From Africa to Auschwitz

USF professor Edward Kissi modestly accepts his reputation as one of the leading experts on genocide.

“I think it’s a little too much for a humble scholar like me,” Kissi said.

Kissi, who is in his first year at USF, will share his expertise on the PBS/BCC three-part documentary Auschwitz: Inside the Nazi State, which airs Jan. 19 at 9 p.m.

“To be interviewed for the series is itself an acknowledgement,” he said.

Born in Ghana, Kissi’s knowledge of the Holocaust began with the genocide in Namibia, a country in southwest Africa.

“One can not understand the history of the Holocaust without understanding Germany’s colonial history,” he said.

In 1904, German colonialists slaughtered 80 percent of the Herero, the ethnic population of Namibia, Kissi said.

“That was the clearest case of intentional extermination of a group of people that the world had seen in the beginning of the century,” Kissi said.

During the 1920s, German anthropologists studied theories of racial purification in Africa. Their writings became the material the Nazis would use to justify their belief in eugenics.

“The road to the Holocaust went through Africa,” Kissi said.
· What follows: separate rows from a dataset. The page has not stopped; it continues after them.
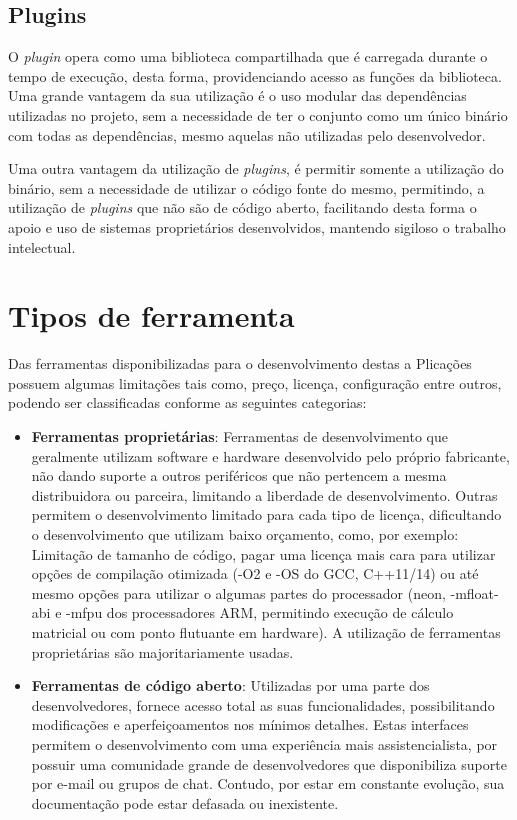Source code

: 
\subsection{Plugins}
O \textit{plugin} opera como uma biblioteca compartilhada que é carregada durante o tempo de execução, desta forma, providenciando acesso as funções da biblioteca. Uma grande vantagem da sua utilização é o uso modular das dependências utilizadas no projeto, sem a necessidade de ter o conjunto como um único binário com todas as dependências, mesmo aquelas não utilizadas pelo desenvolvedor.

Uma outra vantagem da utilização de \textit{plugins}, é permitir somente a utilização do binário, sem a necessidade de utilizar
o código fonte do mesmo, permitindo, a utilização de \textit{plugins} que não são de código aberto, facilitando desta
forma o apoio e uso de sistemas proprietários desenvolvidos, mantendo sigiloso o trabalho intelectual.

\section{Tipos de ferramenta}
Das ferramentas disponibilizadas para o desenvolvimento destas a Plicações possuem algumas limitações tais como, preço, licença, configuração entre outros, podendo ser classificadas conforme as seguintes categorias:

\begin{itemize}
 \item \textbf{Ferramentas proprietárias}: Ferramentas de desenvolvimento que geralmente utilizam software e hardware desenvolvido pelo próprio fabricante, não dando suporte a outros periféricos que não pertencem a mesma distribuidora ou parceira, limitando a liberdade de desenvolvimento. Outras permitem o desenvolvimento limitado para cada tipo de licença, dificultando o desenvolvimento que utilizam baixo orçamento, como, por exemplo: Limitação de tamanho de código\cite{simplicity}, pagar uma licença mais cara para utilizar opções de compilação otimizada (-O2 e -OS do GCC, C++11/14)\cite{armdeveloper} ou até mesmo opções para utilizar o algumas partes do processador (neon, -mfloat-abi e -mfpu dos processadores ARM, permitindo execução de cálculo matricial ou com ponto flutuante em hardware)\cite{neon}. A utilização de ferramentas proprietárias são majoritariamente usadas.

 \item \textbf{Ferramentas de código aberto}: Utilizadas por uma parte dos desenvolvedores, fornece acesso total as suas funcionalidades, possibilitando modificações e aperfeiçoamentos nos mínimos detalhes. Estas interfaces permitem o desenvolvimento com uma experiência mais assistencialista, por possuir uma comunidade grande de desenvolvedores que disponibiliza suporte por e-mail ou grupos de chat. Contudo, por estar em constante evolução, sua documentação pode estar defasada ou inexistente.

\end{itemize}

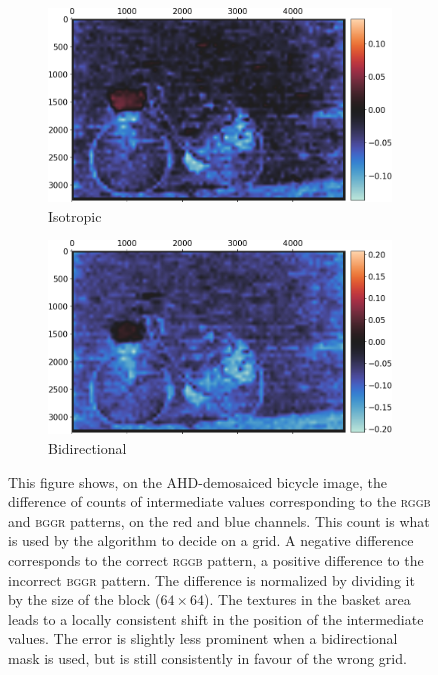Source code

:\documentclass{ipol}
\begin{document}
\begin{figure}[ht]
\centering
\begin{subfigure}[t]{.5\linewidth}
\includegraphics[width=\linewidth]{images/bike/ahd_iso_64_diff_rggb_bggr.png}
\caption{Isotropic}
\end{subfigure}%
\begin{subfigure}[t]{.5\linewidth}
\includegraphics[width=\linewidth]{images/bike/ahd_bid_64_diff_rggb_bggr.png}
\caption{Bidirectional}
\end{subfigure}%
\caption{This figure shows, on the AHD-demosaiced bicycle image, the difference of counts of intermediate values corresponding to the \textsc{rggb} and \textsc{bggr} patterns, on the red and blue channels. This count is what is used by the algorithm to decide on a grid. A negative difference corresponds to the correct \textsc{rggb} pattern, a positive difference to the incorrect \textsc{bggr} pattern. The difference is normalized by dividing it by the size of the block ($64\times64$). The textures in the basket area leads to a locally consistent shift in the position of the intermediate values. The error is slightly less prominent when a bidirectional mask is used, but is still consistently in favour of the wrong grid.}
\end{figure}
\end{document}
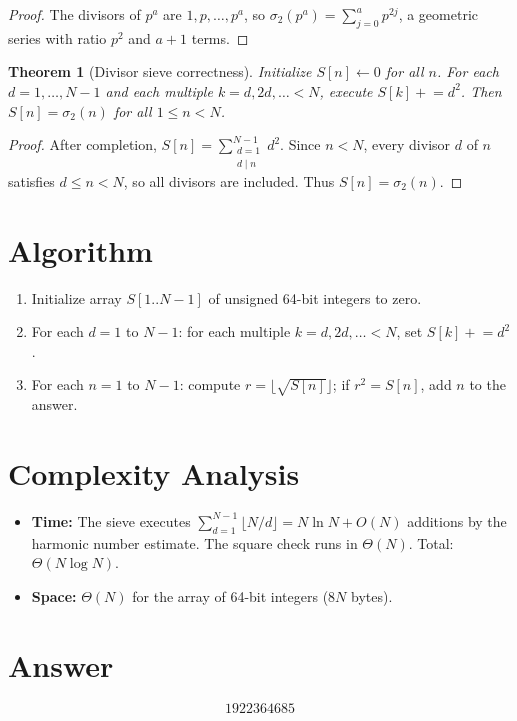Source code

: \documentclass[12pt]{article}
\newtheorem{theorem}{Theorem}
\theoremstyle{definition}
\begin{document}
\begin{proof}
The divisors of $p^a$ are $1, p, \ldots, p^a$, so $\sigma_2(p^a) = \sum_{j=0}^{a} p^{2j}$, a geometric series with ratio $p^2$ and $a+1$ terms.
\end{proof}

\begin{theorem}[Divisor sieve correctness]
Initialize $S[n] \leftarrow 0$ for all $n$. For each $d = 1, \ldots, N{-}1$ and each multiple $k = d, 2d, \ldots < N$, execute $S[k] \mathrel{+}= d^2$. Then $S[n] = \sigma_2(n)$ for all $1 \leq n < N$.
\end{theorem}

\begin{proof}
After completion, $S[n] = \sum_{\substack{d=1 \\ d \mid n}}^{N-1} d^2$. Since $n < N$, every divisor $d$ of $n$ satisfies $d \leq n < N$, so all divisors are included. Thus $S[n] = \sigma_2(n)$.
\end{proof}

\section{Algorithm}

\begin{enumerate}
\item Initialize array $S[1..N{-}1]$ of unsigned 64-bit integers to zero.
\item For each $d = 1$ to $N{-}1$: for each multiple $k = d, 2d, \ldots < N$, set $S[k] \mathrel{+}= d^2$.
\item For each $n = 1$ to $N{-}1$: compute $r = \lfloor\sqrt{S[n]}\rfloor$; if $r^2 = S[n]$, add $n$ to the answer.
\end{enumerate}

\section{Complexity Analysis}

\begin{itemize}
\item \textbf{Time:} The sieve executes $\sum_{d=1}^{N-1}\lfloor N/d\rfloor = N\ln N + O(N)$ additions by the harmonic number estimate. The square check runs in $\Theta(N)$. Total: $\Theta(N\log N)$.
\item \textbf{Space:} $\Theta(N)$ for the array of 64-bit integers ($8N$ bytes).
\end{itemize}

\section{Answer}

\[
\boxed{1922364685}
\]
\end{document}
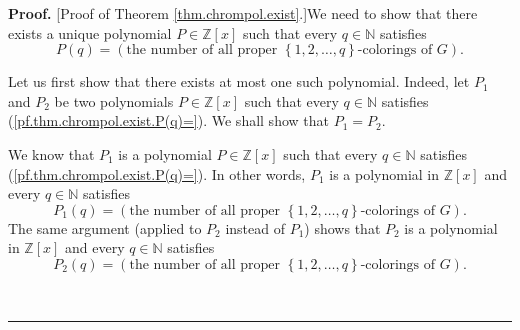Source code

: \documentclass[numbers=enddot,12pt,final,onecolumn,notitlepage]{scrartcl}%
\theoremstyle{definition}
\newenvironment{proof}[1][Proof]{\noindent\textbf{#1.} }{\ \rule{0.5em}{0.5em}}
\newenvironment{verlong}{}{}
\begin{document}
\begin{verlong}
\begin{proof}
[Proof of Theorem \ref{thm.chrompol.exist}.]We need to show that there exists
a unique polynomial $P\in\mathbb{Z}\left[  x\right]  $ such that every
$q\in\mathbb{N}$ satisfies%
\begin{equation}
P\left(  q\right)  =\left(  \text{the number of all proper }\left\{
1,2,\ldots,q\right\}  \text{-colorings of }G\right)  .
\label{pf.thm.chrompol.exist.P(q)=}%
\end{equation}


Let us first show that there exists at most one such polynomial. Indeed, let
$P_{1}$ and $P_{2}$ be two polynomials $P\in\mathbb{Z}\left[  x\right]  $ such
that every $q\in\mathbb{N}$ satisfies (\ref{pf.thm.chrompol.exist.P(q)=}). We
shall show that $P_{1}=P_{2}$.

We know that $P_{1}$ is a polynomial $P\in\mathbb{Z}\left[  x\right]  $ such
that every $q\in\mathbb{N}$ satisfies (\ref{pf.thm.chrompol.exist.P(q)=}). In
other words, $P_{1}$ is a polynomial in $\mathbb{Z}\left[  x\right]  $ and
every $q\in\mathbb{N}$ satisfies
\begin{equation}
P_{1}\left(  q\right)  =\left(  \text{the number of all proper }\left\{
1,2,\ldots,q\right\}  \text{-colorings of }G\right)  .
\label{pf.thm.chrompol.exist.P1(q)=}%
\end{equation}
The same argument (applied to $P_{2}$ instead of $P_{1}$) shows that $P_{2}$
is a polynomial in $\mathbb{Z}\left[  x\right]  $ and every $q\in\mathbb{N}$
satisfies
\begin{equation}
P_{2}\left(  q\right)  =\left(  \text{the number of all proper }\left\{
1,2,\ldots,q\right\}  \text{-colorings of }G\right)  .
\label{pf.thm.chrompol.exist.P2(q)=}%
\end{equation}



\end{proof}
\end{verlong}
\end{document}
A student of Concordia University in 1994, Kissi’s interest in genocide began while studying a famine in Ethiopia and the subsequent civil war and revolution of the 1980s.
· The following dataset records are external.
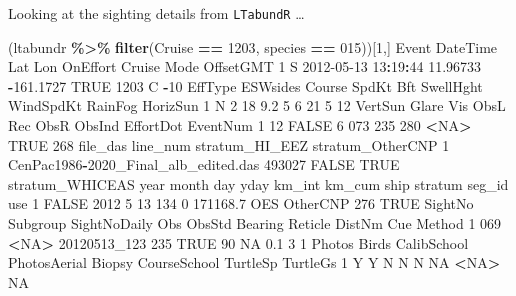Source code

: \documentclass[
]{book}
\newenvironment{Shaded}{\begin{snugshade}}{\end{snugshade}}
\newcommand{\ConstantTok}[1]{\textcolor[rgb]{0.56,0.35,0.01}{#1}}
\newcommand{\DecValTok}[1]{\textcolor[rgb]{0.00,0.00,0.81}{#1}}
\newcommand{\FloatTok}[1]{\textcolor[rgb]{0.00,0.00,0.81}{#1}}
\newcommand{\FunctionTok}[1]{\textcolor[rgb]{0.13,0.29,0.53}{\textbf{#1}}}
\newcommand{\NormalTok}[1]{#1}
\newcommand{\SpecialCharTok}[1]{\textcolor[rgb]{0.81,0.36,0.00}{\textbf{#1}}}
\newcommand{\StringTok}[1]{\textcolor[rgb]{0.31,0.60,0.02}{#1}}
\begin{document}
Looking at the sighting details from \texttt{LTabundR} \ldots{}

\begin{Shaded}
\begin{Highlighting}[]
\NormalTok{(ltabundr }\SpecialCharTok{\%\textgreater{}\%} \FunctionTok{filter}\NormalTok{(Cruise }\SpecialCharTok{==} \DecValTok{1203}\NormalTok{, species }\SpecialCharTok{==} \StringTok{\textquotesingle{}015\textquotesingle{}}\NormalTok{))[}\DecValTok{1}\NormalTok{,]}
\NormalTok{  Event            DateTime      Lat       Lon OnEffort Cruise Mode OffsetGMT}
\DecValTok{1}\NormalTok{     S }\DecValTok{2012{-}05{-}13} \DecValTok{13}\SpecialCharTok{:}\DecValTok{19}\SpecialCharTok{:}\DecValTok{44} \FloatTok{11.96733} \SpecialCharTok{{-}}\FloatTok{161.1727}     \ConstantTok{TRUE}   \DecValTok{1203}\NormalTok{    C       }\SpecialCharTok{{-}}\DecValTok{10}
\NormalTok{  EffType ESWsides Course SpdKt Bft SwellHght WindSpdKt RainFog HorizSun}
\DecValTok{1}\NormalTok{       N        }\DecValTok{2}     \DecValTok{18}   \FloatTok{9.2}   \DecValTok{5}         \DecValTok{6}        \DecValTok{21}       \DecValTok{5}       \DecValTok{12}
\NormalTok{  VertSun Glare Vis ObsL Rec ObsR ObsInd EffortDot EventNum}
\DecValTok{1}      \DecValTok{12} \ConstantTok{FALSE}   \DecValTok{6}  \DecValTok{073} \DecValTok{235}  \DecValTok{280}   \SpecialCharTok{\textless{}}\ConstantTok{NA}\SpecialCharTok{\textgreater{}}      \ConstantTok{TRUE}      \DecValTok{268}
\NormalTok{                              file\_das line\_num stratum\_HI\_EEZ stratum\_OtherCNP}
\DecValTok{1}\NormalTok{ CenPac1986}\SpecialCharTok{{-}}\NormalTok{2020\_Final\_alb\_edited.das   }\DecValTok{493027}          \ConstantTok{FALSE}             \ConstantTok{TRUE}
\NormalTok{  stratum\_WHICEAS year month day yday km\_int   km\_cum ship  stratum seg\_id  use}
\DecValTok{1}           \ConstantTok{FALSE} \DecValTok{2012}     \DecValTok{5}  \DecValTok{13}  \DecValTok{134}      \DecValTok{0} \FloatTok{171168.7}\NormalTok{  OES OtherCNP    }\DecValTok{276} \ConstantTok{TRUE}
\NormalTok{  SightNo Subgroup SightNoDaily Obs ObsStd Bearing Reticle DistNm Cue Method}
\DecValTok{1}     \DecValTok{069}     \SpecialCharTok{\textless{}}\ConstantTok{NA}\SpecialCharTok{\textgreater{}}\NormalTok{ 20120513\_123 }\DecValTok{235}   \ConstantTok{TRUE}      \DecValTok{90}      \ConstantTok{NA}    \FloatTok{0.1}   \DecValTok{3}      \DecValTok{1}
\NormalTok{  Photos Birds CalibSchool PhotosAerial Biopsy CourseSchool TurtleSp TurtleGs}
\DecValTok{1}\NormalTok{      Y     Y           N            N      N           }\ConstantTok{NA}     \SpecialCharTok{\textless{}}\ConstantTok{NA}\SpecialCharTok{\textgreater{}}       \ConstantTok{NA}

\end{Highlighting}
\end{Shaded}
\end{document}

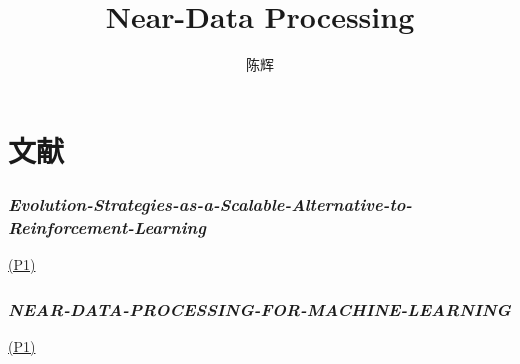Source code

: \documentclass{article}
\title{Near-Data Processing}
\author{陈辉}
\date{}
\newcommand{\paper}[2]{\hyperlink{./papers/#1.pdf.#2}{(P#2)}}
\begin{document}
\maketitle
\tableofcontents
\newpage
\part{文献}
\section{\textit{Evolution-Strategies-as-a-Scalable-Alternative-to-Reinforcement-Learning}}
\paper{Evolution-Strategies-as-a-Scalable-Alternative-to-Reinforcement-Learning}{1}
\section{\textit{NEAR-DATA-PROCESSING-FOR-MACHINE-LEARNING}}
\paper{NEAR-DATA-PROCESSING-FOR-MACHINE-LEARNING}{1}


\end{document}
“What struck me was many revolutions of the 20th century had resulted in genocide,” he said, but Ethiopia was an exception. The groups targeted by the revolution were political rather than ethnic.

Per the 1948 United Nations Genocide Convention, the killing of a political group was not recognized as genocide. The correct term in this case would be politicide. In Kissi’s opinion, to group politicide under genocide would be to trivialize its definition.
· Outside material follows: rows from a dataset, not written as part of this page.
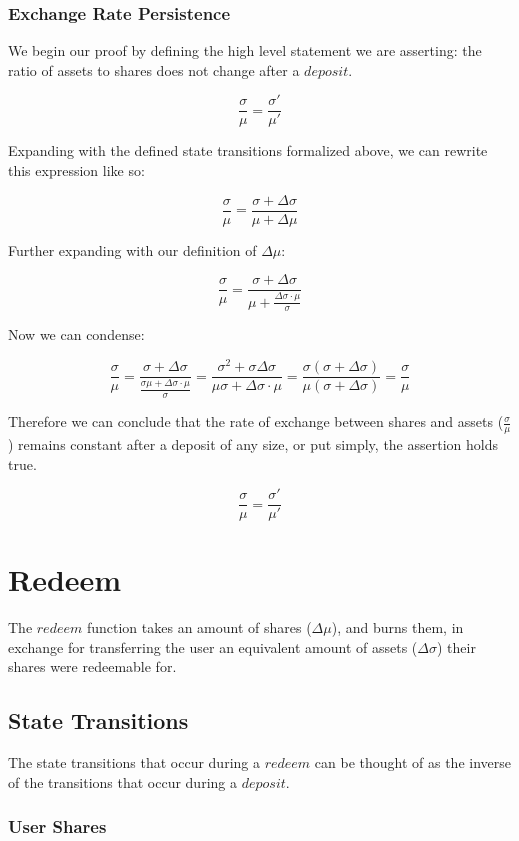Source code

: \documentclass{article}
\begin{document}
\subsubsection{Exchange Rate Persistence}

We begin our proof by defining the high level statement we are asserting: the ratio of assets to shares does not change after a $deposit$.

$$ \frac{\sigma}{\mu} = \frac{\sigma'}{\mu'} $$

Expanding with the defined state transitions formalized above, we can rewrite this expression like so:

$$ \frac{\sigma}{\mu} = \frac{\sigma + \Delta\sigma}{\mu + \Delta\mu} $$

Further expanding with our definition of $\Delta\mu$:

$$ \frac{\sigma}{\mu} = \frac{\sigma + \Delta\sigma}{\mu + \frac{\Delta\sigma \cdot \mu}{\sigma}} $$

Now we can condense:

$$ \frac{\sigma}{\mu} = \frac{\sigma + \Delta\sigma}{\frac{\sigma\mu + \Delta\sigma \cdot \mu}{\sigma}} = \frac{\sigma^{2} + \sigma\Delta\sigma}{\mu\sigma + \Delta\sigma \cdot \mu} = \frac{\sigma(\sigma + \Delta\sigma)}{\mu(\sigma + \Delta\sigma)} = \frac{\sigma}{\mu} $$

Therefore we can conclude that the rate of exchange between shares and assets ($\frac{\sigma}{\mu}$) remains constant after a deposit of any size, or put simply, the assertion holds true.

$$ \frac{\sigma}{\mu} = \frac{\sigma'}{\mu'} $$

\section{Redeem}

The $redeem$ function takes an amount of shares ($
\Delta\mu$), and burns them, in exchange for transferring the user an equivalent amount of assets ($\Delta\sigma$) their shares were redeemable for.

\subsection{State Transitions}

The state transitions that occur during a $redeem$ can be thought of as the inverse of the transitions that occur during a $deposit$.

\subsubsection{User Shares}
\end{document}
“There is a conflict between the relationship of politicide and genocide,” he said. “We have to protect the meaning of genocide or it may become a cultural cliché.”

During his 1998 fellowship at Yale, he began work on a book that would not be finished until 2003 or finalized until 2005. Later this year, Revolution and Genocide in the Third World will finally see the light of day. Writing and revising between teaching classes, his dedication to his students is what kept the book from completion for so many years.

“As a teacher I give 100 percent to my students. When school starts, work on my book stops,” he said.